Training Tip Tuesday: Pistol Grip
In this Training Tip we’re going to talk about pistol grip. Keep this in mind as you read: if what you’re doing is working, ignore the noise. Very often the grip discussion descends into “internet” level argumentative banter. We aren’t attempting to start anything like that, but we would like to discuss some of the finer points of gripping a pistol.
The first function of grip is “simple control.” You have to pick the gun up at some point in order to fire it. The strong hand does this nicely, by wrapping around the (well named) grip. There is nothing really difficult about this other than making sure the web between your thumb and pointer finger are as high on the tang as possible (without going over it and learning a hard lesson).

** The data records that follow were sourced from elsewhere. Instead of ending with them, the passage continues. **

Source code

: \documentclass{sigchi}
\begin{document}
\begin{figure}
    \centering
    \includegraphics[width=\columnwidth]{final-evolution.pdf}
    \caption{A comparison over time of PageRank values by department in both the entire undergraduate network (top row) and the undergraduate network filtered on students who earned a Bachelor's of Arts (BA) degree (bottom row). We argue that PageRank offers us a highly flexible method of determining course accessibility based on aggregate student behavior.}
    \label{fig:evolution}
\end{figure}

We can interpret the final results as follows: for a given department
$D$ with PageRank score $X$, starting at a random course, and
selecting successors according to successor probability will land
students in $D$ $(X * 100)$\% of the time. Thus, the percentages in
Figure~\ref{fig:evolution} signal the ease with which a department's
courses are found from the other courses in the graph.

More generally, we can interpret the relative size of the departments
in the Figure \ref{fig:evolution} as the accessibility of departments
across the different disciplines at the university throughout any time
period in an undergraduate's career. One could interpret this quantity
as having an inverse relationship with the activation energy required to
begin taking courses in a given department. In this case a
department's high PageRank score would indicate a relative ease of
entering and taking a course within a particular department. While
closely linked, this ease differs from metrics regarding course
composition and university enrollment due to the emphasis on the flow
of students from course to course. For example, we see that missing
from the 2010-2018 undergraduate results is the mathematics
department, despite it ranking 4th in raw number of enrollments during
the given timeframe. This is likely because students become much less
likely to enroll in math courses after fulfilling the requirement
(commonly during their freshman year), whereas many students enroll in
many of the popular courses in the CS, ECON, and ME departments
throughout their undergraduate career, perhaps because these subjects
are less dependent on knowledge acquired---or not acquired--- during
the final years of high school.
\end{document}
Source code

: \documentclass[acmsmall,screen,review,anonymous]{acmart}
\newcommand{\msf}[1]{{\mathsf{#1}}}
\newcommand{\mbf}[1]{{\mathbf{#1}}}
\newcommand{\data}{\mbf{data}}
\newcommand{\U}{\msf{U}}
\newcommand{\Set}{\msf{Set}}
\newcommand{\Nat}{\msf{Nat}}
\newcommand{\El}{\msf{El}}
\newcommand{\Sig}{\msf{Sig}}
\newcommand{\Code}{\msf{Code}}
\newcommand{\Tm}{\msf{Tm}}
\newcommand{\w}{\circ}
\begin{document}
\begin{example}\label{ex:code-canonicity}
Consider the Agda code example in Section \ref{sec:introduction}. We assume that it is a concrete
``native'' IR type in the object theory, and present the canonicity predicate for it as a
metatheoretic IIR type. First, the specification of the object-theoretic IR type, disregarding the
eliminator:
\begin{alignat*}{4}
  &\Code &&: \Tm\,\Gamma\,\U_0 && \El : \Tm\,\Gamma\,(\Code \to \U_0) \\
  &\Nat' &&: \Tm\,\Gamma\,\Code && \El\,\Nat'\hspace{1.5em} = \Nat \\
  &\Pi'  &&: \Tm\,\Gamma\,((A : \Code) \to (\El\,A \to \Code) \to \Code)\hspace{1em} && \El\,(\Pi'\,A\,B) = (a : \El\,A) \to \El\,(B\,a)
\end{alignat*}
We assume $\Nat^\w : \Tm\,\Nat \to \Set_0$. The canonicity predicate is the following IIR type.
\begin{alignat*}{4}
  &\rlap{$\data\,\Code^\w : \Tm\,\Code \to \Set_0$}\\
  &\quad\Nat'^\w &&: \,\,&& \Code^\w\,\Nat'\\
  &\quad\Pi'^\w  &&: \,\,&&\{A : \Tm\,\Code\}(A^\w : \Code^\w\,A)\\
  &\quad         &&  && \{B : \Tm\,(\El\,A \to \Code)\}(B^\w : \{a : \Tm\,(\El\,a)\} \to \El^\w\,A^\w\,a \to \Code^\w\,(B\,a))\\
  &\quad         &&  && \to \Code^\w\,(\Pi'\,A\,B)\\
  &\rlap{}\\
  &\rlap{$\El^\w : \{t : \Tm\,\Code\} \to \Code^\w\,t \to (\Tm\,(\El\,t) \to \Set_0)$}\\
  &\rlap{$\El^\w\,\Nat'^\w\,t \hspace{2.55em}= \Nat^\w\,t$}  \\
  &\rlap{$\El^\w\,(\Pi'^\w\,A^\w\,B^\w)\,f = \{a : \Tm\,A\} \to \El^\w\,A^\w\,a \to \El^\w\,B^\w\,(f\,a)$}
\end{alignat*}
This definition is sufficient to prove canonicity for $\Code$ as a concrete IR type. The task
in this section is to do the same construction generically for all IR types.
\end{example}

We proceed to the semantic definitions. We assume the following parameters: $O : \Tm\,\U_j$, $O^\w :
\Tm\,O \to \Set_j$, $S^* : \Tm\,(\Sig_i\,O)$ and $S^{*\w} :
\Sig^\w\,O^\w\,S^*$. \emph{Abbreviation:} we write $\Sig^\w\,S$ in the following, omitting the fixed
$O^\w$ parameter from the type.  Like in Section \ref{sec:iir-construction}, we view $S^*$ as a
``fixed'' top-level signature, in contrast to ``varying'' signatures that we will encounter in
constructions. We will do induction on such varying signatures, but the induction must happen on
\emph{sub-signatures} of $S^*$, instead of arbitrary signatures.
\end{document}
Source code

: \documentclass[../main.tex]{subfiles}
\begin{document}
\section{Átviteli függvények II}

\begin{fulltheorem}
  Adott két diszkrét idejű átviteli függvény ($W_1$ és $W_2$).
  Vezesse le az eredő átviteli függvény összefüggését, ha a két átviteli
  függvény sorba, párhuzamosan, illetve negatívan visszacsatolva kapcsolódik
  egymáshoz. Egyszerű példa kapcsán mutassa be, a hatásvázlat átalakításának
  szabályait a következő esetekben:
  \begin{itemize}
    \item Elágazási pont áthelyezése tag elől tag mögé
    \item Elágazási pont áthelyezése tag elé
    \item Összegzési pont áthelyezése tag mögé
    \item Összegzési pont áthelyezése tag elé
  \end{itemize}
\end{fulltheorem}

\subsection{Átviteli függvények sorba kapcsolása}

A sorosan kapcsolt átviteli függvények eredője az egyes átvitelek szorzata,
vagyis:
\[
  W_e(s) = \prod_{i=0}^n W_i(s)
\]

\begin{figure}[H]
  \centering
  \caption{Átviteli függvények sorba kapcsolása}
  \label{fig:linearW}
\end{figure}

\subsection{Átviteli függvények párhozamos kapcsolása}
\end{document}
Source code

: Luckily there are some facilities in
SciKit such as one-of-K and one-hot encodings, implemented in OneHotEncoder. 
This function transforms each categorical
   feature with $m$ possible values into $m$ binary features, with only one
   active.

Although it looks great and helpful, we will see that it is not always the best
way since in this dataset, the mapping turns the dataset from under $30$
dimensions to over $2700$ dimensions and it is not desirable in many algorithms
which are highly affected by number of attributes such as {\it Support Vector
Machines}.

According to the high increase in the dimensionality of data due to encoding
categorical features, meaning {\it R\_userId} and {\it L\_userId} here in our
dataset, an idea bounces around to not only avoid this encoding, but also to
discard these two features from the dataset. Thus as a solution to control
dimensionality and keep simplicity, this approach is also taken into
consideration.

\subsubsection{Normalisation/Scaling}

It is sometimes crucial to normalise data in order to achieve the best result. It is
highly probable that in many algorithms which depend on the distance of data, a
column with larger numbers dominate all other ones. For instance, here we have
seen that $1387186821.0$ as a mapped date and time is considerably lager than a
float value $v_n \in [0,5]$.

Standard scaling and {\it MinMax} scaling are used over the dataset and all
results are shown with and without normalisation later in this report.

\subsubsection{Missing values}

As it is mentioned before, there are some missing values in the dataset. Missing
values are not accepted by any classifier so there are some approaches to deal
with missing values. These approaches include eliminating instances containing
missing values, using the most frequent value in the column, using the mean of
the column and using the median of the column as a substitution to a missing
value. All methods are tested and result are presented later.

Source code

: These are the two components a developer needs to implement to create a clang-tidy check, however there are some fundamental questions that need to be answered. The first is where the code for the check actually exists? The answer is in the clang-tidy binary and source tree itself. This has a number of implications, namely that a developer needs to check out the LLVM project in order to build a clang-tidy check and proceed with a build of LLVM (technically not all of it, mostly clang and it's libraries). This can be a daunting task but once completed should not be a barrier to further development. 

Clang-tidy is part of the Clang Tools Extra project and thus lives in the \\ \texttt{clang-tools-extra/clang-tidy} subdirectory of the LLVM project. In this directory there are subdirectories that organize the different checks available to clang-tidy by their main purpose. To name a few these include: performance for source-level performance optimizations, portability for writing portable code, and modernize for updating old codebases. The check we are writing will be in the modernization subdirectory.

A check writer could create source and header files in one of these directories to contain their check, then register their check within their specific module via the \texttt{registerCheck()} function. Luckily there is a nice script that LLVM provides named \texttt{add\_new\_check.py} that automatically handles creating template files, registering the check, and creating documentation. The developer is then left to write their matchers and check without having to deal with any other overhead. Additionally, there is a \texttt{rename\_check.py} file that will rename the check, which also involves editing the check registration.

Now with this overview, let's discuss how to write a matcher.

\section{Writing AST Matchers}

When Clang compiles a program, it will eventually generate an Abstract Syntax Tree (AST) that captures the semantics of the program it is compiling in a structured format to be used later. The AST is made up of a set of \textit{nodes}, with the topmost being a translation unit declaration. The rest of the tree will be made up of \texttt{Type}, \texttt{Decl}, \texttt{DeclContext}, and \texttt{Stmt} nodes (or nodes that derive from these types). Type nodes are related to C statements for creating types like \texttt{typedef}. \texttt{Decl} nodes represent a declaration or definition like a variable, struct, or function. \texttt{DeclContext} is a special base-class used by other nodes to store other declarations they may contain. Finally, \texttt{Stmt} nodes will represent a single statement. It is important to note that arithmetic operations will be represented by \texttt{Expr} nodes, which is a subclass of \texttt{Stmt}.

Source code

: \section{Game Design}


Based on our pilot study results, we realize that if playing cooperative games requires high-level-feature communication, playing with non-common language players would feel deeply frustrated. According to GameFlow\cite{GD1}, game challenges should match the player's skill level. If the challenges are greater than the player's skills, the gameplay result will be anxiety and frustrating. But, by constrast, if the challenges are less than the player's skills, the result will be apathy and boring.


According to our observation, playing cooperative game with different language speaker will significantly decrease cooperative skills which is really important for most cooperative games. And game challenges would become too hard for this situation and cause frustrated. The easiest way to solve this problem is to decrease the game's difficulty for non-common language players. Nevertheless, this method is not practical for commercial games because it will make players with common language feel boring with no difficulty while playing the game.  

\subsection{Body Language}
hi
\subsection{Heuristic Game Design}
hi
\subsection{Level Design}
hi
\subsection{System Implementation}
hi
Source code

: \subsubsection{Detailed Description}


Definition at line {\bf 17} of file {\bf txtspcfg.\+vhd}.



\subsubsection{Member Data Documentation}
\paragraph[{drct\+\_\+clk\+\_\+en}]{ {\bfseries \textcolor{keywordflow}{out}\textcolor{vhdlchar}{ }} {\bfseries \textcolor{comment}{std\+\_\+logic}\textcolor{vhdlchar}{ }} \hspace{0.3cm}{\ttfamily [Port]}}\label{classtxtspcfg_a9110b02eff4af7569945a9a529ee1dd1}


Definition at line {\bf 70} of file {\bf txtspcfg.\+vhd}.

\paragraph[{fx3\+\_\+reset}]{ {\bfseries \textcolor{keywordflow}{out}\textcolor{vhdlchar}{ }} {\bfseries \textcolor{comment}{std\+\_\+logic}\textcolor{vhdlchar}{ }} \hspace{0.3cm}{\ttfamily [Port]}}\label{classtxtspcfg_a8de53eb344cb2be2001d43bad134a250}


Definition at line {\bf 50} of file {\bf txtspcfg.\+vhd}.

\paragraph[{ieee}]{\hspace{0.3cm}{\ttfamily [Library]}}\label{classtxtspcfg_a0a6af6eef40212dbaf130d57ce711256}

Another key point is that your fingers should be able to reach all of the controls on the gun without too much trouble. Consider this when selecting your firearm. Take advantage of the slew of options on the market. You should choose a high quality handgun, that’s suitable for… you.
The next thing we have to do is involve our support hand. Most pistol shooters today incorporate their thumb at some point along the bore axis. This does a lot of things but let’s reduce it down to recoil mitigation & proper aiming.
The support hand and the strong hand marry with each other, providing even pressure on either side… this aids tremendously with a natural aim. The other obvious benefit already mentioned, is the great reduction of recoil captured by the support hand.
Here is the key take away in any discussion concerning grip: If what you are doing is working… stay with it. No matter what it looks like. Everyone is built a little different and so the associated geometry will change.
What works… works.
Duane “Buck” Buckner
After spending 25 years in the USCG, Duane “Buck” Buckner is now the U.S. Director of Training for Aimpoint. The Aimpoint Training Division conducts training courses for military and law enforcement agencies up to the Federal level as well as for the prepared civilian. Buck is widely known for his emphasis on brain psychology as it relates to combat and survival.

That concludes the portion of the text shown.